### Records drawn from a dataset
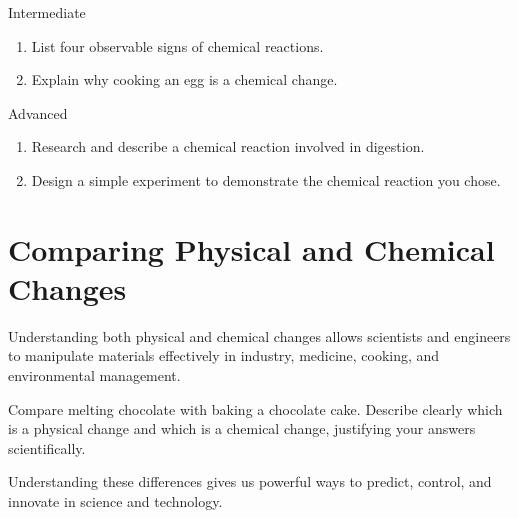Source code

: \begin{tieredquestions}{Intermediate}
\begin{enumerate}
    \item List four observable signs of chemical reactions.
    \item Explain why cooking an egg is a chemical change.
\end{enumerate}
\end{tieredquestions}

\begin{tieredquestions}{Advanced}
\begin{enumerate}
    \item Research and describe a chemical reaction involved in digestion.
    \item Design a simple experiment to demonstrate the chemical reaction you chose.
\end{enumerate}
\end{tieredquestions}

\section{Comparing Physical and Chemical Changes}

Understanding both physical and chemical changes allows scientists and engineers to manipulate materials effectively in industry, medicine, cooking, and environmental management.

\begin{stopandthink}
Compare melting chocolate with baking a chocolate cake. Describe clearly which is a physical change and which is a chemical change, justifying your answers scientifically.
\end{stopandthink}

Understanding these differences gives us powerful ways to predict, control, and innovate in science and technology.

* * *

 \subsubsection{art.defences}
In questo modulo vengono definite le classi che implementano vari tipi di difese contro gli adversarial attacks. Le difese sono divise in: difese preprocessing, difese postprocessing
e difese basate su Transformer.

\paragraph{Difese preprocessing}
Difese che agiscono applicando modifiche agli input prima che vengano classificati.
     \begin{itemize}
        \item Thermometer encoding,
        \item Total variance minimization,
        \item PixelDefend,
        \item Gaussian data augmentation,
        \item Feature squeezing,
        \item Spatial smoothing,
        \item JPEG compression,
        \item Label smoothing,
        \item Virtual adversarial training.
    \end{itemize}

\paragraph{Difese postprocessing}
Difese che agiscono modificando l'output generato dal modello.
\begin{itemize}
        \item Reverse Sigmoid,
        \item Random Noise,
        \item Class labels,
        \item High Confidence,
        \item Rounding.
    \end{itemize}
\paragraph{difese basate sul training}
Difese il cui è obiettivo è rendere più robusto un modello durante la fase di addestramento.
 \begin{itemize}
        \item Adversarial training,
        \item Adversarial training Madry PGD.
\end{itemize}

### Your goal
What is needed is each line from the records with the word "itemize" in it.

### Written response
     \begin{itemize}
    \end{itemize}
\begin{itemize}
    \end{itemize}
 \begin{itemize}
\end{itemize}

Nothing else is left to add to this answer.